Entre los factores más comunes se encuentran el calor excesivo, la deshidratación, permanecer de pie durante mucho tiempo, el estrés intenso o incluso ver sangre. Estas situaciones pueden alterar el funcionamiento del sistema nervioso autónomo, responsable de regular funciones como la presión arterial y el ritmo cardíaco.

Un análisis del Hospital Universitario Vall d’Hebron y la Universitat Autònoma de Barcelona señala que comprender cómo responde el sistema nervioso ante ciertos estímulos ha permitido mejorar las estrategias para prevenir el síncope en personas con episodios recurrentes.

El estudio destaca que reconocer los síntomas iniciales y modificar algunos hábitos cotidianos puede ayudar a evitar muchos episodios de desmayo.

¿Por qué ocurren los desmayos?

El síncope ocurre cuando la sangre no llega al cerebro en la cantidad necesaria durante unos segundos. Esta situación puede deberse a una caída de la presión arterial, a una disminución del ritmo cardíaco o a ambos factores al mismo tiempo.

En el caso del síncope vasovagal, el cuerpo reacciona de forma exagerada ante ciertos estímulos. Entre los más frecuentes se encuentran:

  • Ver sangre

  • Sentir miedo intenso

  • Permanecer mucho tiempo de pie

  • Estar expuesto al calor

Cuando esto sucede, los vasos sanguíneos de las piernas se dilatan y el corazón puede latir más lento. Como consecuencia, la sangre se acumula en las extremidades inferiores y el cerebro recibe menos oxígeno de forma momentánea.

La National Library of Medicine indica que el síncope representa entre 1% y 2% de las visitas a los servicios de urgencias, lo que lo convierte en una causa relativamente frecuente de atención médica. Puede presentarse a cualquier edad, aunque ocurre con mayor frecuencia en adolescentes y adultos jóvenes.

Acciones que pueden ayudar a evitar un desmayo

Reconocer los primeros síntomas permite actuar a tiempo. Cuando aparecen señales como mareo o debilidad, algunos cambios de postura pueden ayudar a evitar la pérdida de conciencia.

Entre las acciones más recomendadas por especialistas se encuentran:

  • Acostarse y levantar un poco los pies. Esta posición ayuda a que la sangre regrese con mayor facilidad al cerebro, lo que puede evitar que la persona pierda el conocimiento. Cuando el malestar desaparezca, es recomendable incorporarse poco a poco: primero permanecer sentado unos minutos y después ponerse de pie.

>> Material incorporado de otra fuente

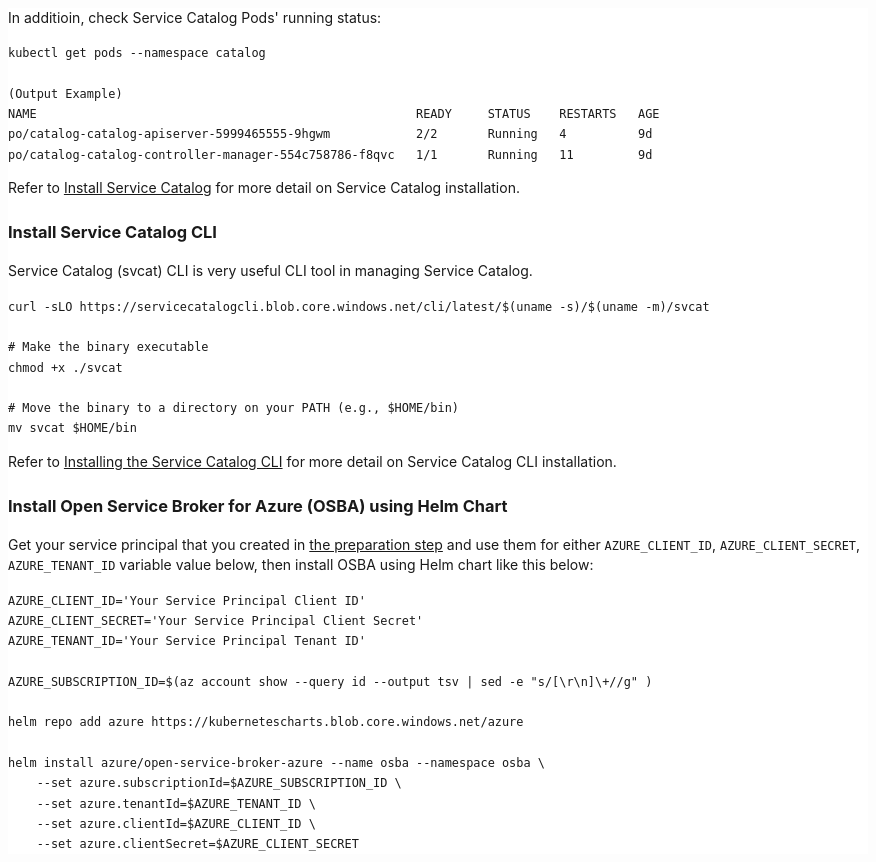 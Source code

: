 
In additioin, check Service Catalog Pods' running status:
```
kubectl get pods --namespace catalog

(Output Example)
NAME                                                     READY     STATUS    RESTARTS   AGE
po/catalog-catalog-apiserver-5999465555-9hgwm            2/2       Running   4          9d
po/catalog-catalog-controller-manager-554c758786-f8qvc   1/1       Running   11         9d
```

Refer to [Install Service Catalog](https://docs.microsoft.com/en-us/azure/aks/integrate-azure#install-service-catalog) for more detail on Service Catalog installation.

### Install Service Catalog CLI

Service Catalog (svcat) CLI is very useful CLI tool in managing Service Catalog. 

```
curl -sLO https://servicecatalogcli.blob.core.windows.net/cli/latest/$(uname -s)/$(uname -m)/svcat

# Make the binary executable
chmod +x ./svcat

# Move the binary to a directory on your PATH (e.g., $HOME/bin)
mv svcat $HOME/bin
```

Refer to [Installing the Service Catalog CLI](https://github.com/kubernetes-incubator/service-catalog/blob/master/docs/install.md#installing-the-service-catalog-cli) for more detail on Service Catalog CLI installation.

### Install Open Service Broker for Azure (OSBA) using Helm Chart

Get your service principal that you created in [the preparation step](00-preparations.md) and use them for either `AZURE_CLIENT_ID`, `AZURE_CLIENT_SECRET`, `AZURE_TENANT_ID` variable value below, then install OSBA using Helm chart like this below:

```
AZURE_CLIENT_ID='Your Service Principal Client ID'
AZURE_CLIENT_SECRET='Your Service Principal Client Secret'
AZURE_TENANT_ID='Your Service Principal Tenant ID'

AZURE_SUBSCRIPTION_ID=$(az account show --query id --output tsv | sed -e "s/[\r\n]\+//g" )

helm repo add azure https://kubernetescharts.blob.core.windows.net/azure

helm install azure/open-service-broker-azure --name osba --namespace osba \
    --set azure.subscriptionId=$AZURE_SUBSCRIPTION_ID \
    --set azure.tenantId=$AZURE_TENANT_ID \
    --set azure.clientId=$AZURE_CLIENT_ID \
    --set azure.clientSecret=$AZURE_CLIENT_SECRET
```

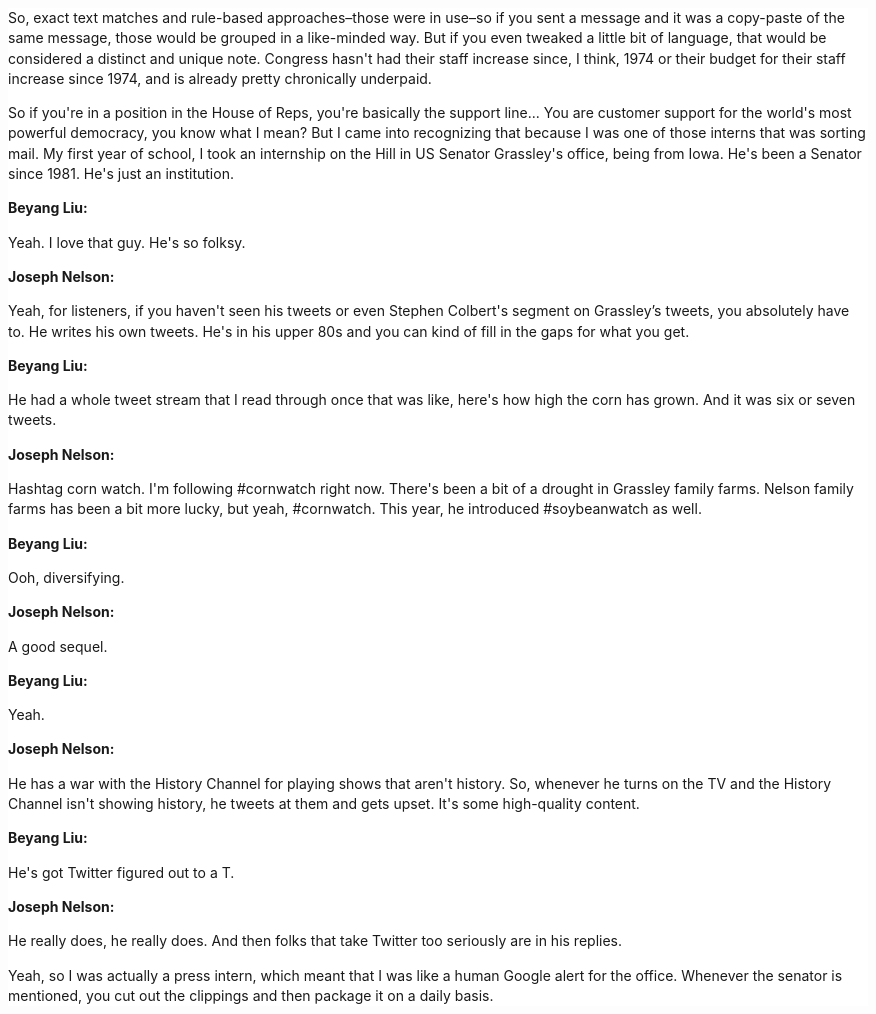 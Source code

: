 So, exact text matches and rule-based approaches–those were in use–so if you sent a message and it was a copy-paste of the same message, those would be grouped in a like-minded way. But if you even tweaked a little bit of language, that would be considered a distinct and unique note. Congress hasn't had their staff increase since, I think, 1974 or their budget for their staff increase since 1974, and is already pretty chronically underpaid.

So if you're in a position in the House of Reps, you're basically the support line... You are customer support for the world's most powerful democracy, you know what I mean? But I came into recognizing that because I was one of those interns that was sorting mail. My first year of school, I took an internship on the Hill in US Senator Grassley's office, being from Iowa. He's been a Senator since 1981. He's just an institution.

**Beyang Liu:**

Yeah. I love that guy. He's so folksy.

**Joseph Nelson:**

Yeah, for listeners, if you haven't seen his tweets or even Stephen Colbert's segment on Grassley’s tweets, you absolutely have to. He writes his own tweets. He's in his upper 80s and you can kind of fill in the gaps for what you get.

**Beyang Liu:**

He had a whole tweet stream that I read through once that was like, here's how high the corn has grown. And it was six or seven tweets.

**Joseph Nelson:**

Hashtag corn watch. I'm following #cornwatch right now. There's been a bit of a drought in Grassley family farms. Nelson family farms has been a bit more lucky, but yeah, #cornwatch. This year, he introduced #soybeanwatch as well.

**Beyang Liu:**

Ooh, diversifying.

**Joseph Nelson:**

A good sequel.

**Beyang Liu:**

Yeah.

**Joseph Nelson:**

He has a war with the History Channel for playing shows that aren't history. So, whenever he turns on the TV and the History Channel isn't showing history, he tweets at them and gets upset. It's some high-quality content.

**Beyang Liu:**

He's got Twitter figured out to a T.

**Joseph Nelson:**

He really does, he really does. And then folks that take Twitter too seriously are in his replies.

Yeah, so I was actually a press intern, which meant that I was like a human Google alert for the office. Whenever the senator is mentioned, you cut out the clippings and then package it on a daily basis.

  • Sentarse e inclinar la cabeza hacia las rodillas. Esta postura también favorece que la sangre llegue al cerebro, aunque generalmente resulta menos efectiva que recostarse.

  • Mantener una buena hidratación. Consumir suficiente agua a lo largo del día, especialmente en climas cálidos o durante la actividad física, contribuye a prevenir descensos de la presión arterial.

  • Favorecer la circulación. Si una persona debe permanecer mucho tiempo de pie o sentada, conviene realizar pausas, mover las piernas o contraer los músculos para facilitar el retorno de la sangre al corazón.

  • Evitar ambientes con mucho calor o poca ventilación. Las temperaturas elevadas o los espacios concurridos pueden provocar una disminución de la presión arterial y aumentar el riesgo de desmayo.

Cleveland Clinic señala que las maniobras físicas, como cruzar las piernas y tensar los músculos, pueden ayudar a evitar el desmayo en personas que presentan síncope vasovagal con frecuencia.